Collected data
========================================================================

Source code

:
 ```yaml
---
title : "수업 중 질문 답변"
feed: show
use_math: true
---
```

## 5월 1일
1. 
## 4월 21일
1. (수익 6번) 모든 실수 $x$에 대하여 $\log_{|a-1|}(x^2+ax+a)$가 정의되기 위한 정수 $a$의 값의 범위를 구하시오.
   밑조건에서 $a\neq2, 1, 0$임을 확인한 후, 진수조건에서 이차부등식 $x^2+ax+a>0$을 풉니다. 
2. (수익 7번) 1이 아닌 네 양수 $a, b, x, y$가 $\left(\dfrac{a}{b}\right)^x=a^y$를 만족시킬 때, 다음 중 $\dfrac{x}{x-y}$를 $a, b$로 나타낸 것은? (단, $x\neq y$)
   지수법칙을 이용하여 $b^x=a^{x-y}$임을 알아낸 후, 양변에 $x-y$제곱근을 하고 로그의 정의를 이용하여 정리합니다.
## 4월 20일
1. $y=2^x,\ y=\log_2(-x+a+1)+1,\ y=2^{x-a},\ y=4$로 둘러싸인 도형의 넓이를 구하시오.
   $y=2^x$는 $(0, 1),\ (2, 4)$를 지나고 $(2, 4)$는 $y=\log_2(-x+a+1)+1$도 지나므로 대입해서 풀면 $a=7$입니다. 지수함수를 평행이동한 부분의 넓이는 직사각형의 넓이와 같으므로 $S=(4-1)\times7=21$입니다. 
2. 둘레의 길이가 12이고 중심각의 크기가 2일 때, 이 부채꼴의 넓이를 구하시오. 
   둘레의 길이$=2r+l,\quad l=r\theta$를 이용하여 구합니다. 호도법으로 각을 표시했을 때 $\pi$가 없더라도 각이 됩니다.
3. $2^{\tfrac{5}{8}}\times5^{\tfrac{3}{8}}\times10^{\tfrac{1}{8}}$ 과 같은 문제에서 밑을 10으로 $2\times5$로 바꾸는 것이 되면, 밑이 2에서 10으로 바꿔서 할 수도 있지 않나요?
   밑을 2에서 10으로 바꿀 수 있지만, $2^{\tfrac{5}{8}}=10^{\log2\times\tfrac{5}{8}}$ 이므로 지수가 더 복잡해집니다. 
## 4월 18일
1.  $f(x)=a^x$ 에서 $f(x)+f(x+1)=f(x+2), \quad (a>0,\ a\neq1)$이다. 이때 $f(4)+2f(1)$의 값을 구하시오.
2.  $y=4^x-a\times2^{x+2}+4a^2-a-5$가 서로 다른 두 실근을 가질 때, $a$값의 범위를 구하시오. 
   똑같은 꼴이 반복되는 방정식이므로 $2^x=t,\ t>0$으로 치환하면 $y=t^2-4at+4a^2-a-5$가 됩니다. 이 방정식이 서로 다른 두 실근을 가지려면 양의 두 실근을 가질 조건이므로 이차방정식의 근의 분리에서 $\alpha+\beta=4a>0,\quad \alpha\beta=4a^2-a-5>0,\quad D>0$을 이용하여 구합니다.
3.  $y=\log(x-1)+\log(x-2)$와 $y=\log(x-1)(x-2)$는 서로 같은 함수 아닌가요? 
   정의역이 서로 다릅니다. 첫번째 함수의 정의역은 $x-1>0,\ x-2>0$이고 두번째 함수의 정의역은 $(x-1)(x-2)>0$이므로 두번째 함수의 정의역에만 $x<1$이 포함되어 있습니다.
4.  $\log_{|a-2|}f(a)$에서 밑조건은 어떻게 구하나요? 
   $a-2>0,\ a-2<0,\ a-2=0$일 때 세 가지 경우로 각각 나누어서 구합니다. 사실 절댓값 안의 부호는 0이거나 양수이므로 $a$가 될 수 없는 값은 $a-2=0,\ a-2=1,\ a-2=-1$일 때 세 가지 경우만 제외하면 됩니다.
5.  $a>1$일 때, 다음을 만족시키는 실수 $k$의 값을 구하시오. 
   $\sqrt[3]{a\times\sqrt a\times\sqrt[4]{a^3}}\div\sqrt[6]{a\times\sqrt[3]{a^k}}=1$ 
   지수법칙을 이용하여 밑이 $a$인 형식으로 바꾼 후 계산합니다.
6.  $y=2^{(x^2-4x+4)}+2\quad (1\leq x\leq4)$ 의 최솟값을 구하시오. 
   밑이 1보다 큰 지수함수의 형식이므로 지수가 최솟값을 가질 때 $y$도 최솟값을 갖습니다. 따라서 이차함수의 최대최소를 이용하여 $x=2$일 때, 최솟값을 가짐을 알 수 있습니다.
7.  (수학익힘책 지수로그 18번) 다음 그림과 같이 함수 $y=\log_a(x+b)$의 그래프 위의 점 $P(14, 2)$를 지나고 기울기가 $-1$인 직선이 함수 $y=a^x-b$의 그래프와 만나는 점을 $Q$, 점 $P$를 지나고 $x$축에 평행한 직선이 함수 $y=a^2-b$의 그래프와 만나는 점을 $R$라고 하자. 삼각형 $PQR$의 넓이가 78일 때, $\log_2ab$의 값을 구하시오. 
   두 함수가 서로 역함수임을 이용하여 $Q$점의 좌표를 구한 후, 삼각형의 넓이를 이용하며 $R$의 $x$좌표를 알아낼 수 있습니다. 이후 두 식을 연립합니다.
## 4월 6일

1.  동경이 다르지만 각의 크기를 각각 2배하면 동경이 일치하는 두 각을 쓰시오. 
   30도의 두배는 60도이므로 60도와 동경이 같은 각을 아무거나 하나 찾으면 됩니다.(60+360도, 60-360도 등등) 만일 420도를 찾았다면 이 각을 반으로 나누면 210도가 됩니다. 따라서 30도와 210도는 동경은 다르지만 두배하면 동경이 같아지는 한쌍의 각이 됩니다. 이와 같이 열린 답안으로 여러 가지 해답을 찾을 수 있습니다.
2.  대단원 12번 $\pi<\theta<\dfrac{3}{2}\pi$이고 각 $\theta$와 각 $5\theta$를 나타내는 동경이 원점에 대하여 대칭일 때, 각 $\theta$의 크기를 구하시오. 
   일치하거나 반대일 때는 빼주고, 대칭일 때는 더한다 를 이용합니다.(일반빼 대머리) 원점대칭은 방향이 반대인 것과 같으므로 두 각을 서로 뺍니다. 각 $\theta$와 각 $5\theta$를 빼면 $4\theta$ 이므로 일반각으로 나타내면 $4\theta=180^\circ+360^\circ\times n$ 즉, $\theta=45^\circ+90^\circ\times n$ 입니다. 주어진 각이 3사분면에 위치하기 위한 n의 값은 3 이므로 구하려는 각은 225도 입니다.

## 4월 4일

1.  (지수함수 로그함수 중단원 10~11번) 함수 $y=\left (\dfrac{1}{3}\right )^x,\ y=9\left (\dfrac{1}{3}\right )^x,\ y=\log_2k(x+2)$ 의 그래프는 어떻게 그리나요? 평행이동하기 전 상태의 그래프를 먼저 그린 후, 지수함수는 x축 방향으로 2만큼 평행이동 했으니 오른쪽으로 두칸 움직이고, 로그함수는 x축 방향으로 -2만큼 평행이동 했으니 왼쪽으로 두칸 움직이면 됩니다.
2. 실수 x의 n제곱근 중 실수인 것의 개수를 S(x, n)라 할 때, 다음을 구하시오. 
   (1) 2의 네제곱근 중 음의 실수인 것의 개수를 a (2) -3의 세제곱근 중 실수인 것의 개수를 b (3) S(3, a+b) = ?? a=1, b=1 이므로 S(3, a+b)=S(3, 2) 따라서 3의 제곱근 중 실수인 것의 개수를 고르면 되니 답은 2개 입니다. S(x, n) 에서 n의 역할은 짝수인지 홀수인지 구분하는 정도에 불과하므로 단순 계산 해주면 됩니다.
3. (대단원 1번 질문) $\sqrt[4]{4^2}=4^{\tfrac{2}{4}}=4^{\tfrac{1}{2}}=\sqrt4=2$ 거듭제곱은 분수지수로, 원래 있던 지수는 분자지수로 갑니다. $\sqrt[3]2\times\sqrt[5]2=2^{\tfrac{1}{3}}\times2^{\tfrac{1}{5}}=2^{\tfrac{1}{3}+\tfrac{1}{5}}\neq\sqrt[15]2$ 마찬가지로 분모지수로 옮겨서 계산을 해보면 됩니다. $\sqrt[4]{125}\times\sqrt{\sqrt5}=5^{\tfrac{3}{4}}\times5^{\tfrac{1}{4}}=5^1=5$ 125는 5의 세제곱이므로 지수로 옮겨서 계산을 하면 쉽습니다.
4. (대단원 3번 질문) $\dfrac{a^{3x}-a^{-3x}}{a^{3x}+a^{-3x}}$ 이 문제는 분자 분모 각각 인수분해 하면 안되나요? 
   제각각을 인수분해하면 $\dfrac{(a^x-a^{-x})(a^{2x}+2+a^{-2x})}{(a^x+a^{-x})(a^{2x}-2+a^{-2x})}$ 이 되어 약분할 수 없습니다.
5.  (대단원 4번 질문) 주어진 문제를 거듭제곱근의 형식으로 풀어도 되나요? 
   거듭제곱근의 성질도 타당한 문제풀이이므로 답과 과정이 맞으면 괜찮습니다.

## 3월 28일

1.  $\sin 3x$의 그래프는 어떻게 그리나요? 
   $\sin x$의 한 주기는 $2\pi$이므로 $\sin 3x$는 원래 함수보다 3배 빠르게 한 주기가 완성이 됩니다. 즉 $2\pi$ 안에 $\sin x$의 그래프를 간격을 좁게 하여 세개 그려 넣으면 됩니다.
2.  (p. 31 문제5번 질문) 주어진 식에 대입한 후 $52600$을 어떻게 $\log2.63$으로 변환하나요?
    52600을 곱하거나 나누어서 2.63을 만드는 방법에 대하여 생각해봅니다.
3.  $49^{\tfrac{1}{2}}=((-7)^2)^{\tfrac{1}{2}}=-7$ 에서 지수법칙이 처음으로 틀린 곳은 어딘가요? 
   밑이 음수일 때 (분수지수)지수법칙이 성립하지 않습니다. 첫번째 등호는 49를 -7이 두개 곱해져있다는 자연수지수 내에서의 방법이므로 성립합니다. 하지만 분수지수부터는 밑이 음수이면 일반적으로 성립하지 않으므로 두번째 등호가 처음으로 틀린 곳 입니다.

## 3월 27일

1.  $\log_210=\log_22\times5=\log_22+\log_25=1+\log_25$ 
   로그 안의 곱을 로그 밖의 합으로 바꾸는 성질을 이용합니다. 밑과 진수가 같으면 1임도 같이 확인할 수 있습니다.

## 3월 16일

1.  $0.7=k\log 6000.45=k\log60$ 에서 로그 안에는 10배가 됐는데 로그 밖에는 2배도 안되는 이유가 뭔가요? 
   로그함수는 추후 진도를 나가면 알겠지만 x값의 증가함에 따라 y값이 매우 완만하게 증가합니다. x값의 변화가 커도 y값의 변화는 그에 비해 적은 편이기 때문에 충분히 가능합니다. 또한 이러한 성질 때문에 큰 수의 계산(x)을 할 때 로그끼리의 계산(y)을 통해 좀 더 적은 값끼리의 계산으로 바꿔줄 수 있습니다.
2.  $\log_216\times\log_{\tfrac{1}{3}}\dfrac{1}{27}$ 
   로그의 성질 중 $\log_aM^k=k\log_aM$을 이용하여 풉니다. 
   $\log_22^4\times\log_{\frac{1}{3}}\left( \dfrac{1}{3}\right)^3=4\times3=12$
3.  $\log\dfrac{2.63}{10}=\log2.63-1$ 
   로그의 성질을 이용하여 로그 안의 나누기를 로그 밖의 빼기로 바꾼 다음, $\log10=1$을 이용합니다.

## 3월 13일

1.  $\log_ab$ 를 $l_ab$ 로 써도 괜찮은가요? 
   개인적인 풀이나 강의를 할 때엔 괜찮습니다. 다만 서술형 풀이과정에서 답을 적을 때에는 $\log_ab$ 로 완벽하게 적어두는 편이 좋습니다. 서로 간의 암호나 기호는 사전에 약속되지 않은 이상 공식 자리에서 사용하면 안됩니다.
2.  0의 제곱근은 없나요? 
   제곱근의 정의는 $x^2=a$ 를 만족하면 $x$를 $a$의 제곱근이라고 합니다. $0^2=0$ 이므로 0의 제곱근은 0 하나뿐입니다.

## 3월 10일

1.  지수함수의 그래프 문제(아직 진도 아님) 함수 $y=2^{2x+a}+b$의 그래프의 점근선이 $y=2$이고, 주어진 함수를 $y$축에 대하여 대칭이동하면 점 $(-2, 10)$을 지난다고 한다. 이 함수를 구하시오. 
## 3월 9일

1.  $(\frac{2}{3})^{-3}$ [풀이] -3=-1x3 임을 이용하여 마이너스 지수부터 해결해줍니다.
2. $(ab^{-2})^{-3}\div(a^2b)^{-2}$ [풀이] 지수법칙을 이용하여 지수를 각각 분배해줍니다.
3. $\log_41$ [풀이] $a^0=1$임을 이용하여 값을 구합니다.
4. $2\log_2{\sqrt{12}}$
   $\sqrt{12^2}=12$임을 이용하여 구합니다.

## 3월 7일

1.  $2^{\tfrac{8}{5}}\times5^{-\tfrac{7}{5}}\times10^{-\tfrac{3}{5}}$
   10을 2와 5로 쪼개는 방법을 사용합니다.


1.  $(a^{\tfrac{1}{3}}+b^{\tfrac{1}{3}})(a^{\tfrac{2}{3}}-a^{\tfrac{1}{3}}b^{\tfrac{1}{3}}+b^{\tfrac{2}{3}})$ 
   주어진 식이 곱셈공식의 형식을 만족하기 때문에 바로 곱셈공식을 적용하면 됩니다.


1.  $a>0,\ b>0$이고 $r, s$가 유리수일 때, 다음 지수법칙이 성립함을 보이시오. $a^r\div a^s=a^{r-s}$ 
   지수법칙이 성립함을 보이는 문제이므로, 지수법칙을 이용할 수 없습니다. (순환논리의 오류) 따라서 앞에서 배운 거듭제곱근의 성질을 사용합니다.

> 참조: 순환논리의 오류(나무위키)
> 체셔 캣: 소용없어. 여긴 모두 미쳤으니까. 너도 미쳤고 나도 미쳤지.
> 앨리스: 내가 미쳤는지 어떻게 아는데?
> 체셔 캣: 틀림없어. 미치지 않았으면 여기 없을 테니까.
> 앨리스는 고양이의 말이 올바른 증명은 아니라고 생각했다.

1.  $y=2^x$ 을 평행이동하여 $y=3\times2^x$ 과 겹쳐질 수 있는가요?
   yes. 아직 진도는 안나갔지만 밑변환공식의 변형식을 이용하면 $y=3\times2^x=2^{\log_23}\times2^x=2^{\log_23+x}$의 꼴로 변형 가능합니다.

========================================================================

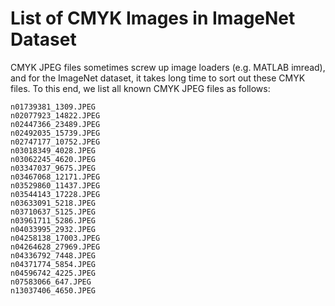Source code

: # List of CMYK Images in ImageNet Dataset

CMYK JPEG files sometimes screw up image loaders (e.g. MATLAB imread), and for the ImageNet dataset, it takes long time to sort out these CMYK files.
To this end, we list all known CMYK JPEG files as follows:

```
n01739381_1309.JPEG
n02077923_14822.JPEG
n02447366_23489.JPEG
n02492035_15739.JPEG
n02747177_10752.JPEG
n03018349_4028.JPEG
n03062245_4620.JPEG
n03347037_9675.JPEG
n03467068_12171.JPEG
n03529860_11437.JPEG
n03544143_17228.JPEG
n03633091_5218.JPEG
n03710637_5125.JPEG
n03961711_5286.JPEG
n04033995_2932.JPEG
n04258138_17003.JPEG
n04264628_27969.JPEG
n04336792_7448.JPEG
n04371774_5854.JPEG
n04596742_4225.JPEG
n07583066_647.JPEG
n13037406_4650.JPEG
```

========================================================================

Work to be completed
Retype only the lines above between the line with "어떻게 $\log2.63$으로 변환하나요?" and the line with "로그함수는 추후 진도를", counting those two lines as well, and keep every character as it is.

Answer box
2.  (p. 31 문제5번 질문) 주어진 식에 대입한 후 $52600$을 어떻게 $\log2.63$으로 변환하나요?
    52600을 곱하거나 나누어서 2.63을 만드는 방법에 대하여 생각해봅니다.
3.  $49^{\tfrac{1}{2}}=((-7)^2)^{\tfrac{1}{2}}=-7$ 에서 지수법칙이 처음으로 틀린 곳은 어딘가요? 
   밑이 음수일 때 (분수지수)지수법칙이 성립하지 않습니다. 첫번째 등호는 49를 -7이 두개 곱해져있다는 자연수지수 내에서의 방법이므로 성립합니다. 하지만 분수지수부터는 밑이 음수이면 일반적으로 성립하지 않으므로 두번째 등호가 처음으로 틀린 곳 입니다.

## 3월 27일

1.  $\log_210=\log_22\times5=\log_22+\log_25=1+\log_25$ 
   로그 안의 곱을 로그 밖의 합으로 바꾸는 성질을 이용합니다. 밑과 진수가 같으면 1임도 같이 확인할 수 있습니다.

## 3월 16일

1.  $0.7=k\log 6000.45=k\log60$ 에서 로그 안에는 10배가 됐는데 로그 밖에는 2배도 안되는 이유가 뭔가요? 
   로그함수는 추후 진도를 나가면 알겠지만 x값의 증가함에 따라 y값이 매우 완만하게 증가합니다. x값의 변화가 커도 y값의 변화는 그에 비해 적은 편이기 때문에 충분히 가능합니다. 또한 이러한 성질 때문에 큰 수의 계산(x)을 할 때 로그끼리의 계산(y)을 통해 좀 더 적은 값끼리의 계산으로 바꿔줄 수 있습니다.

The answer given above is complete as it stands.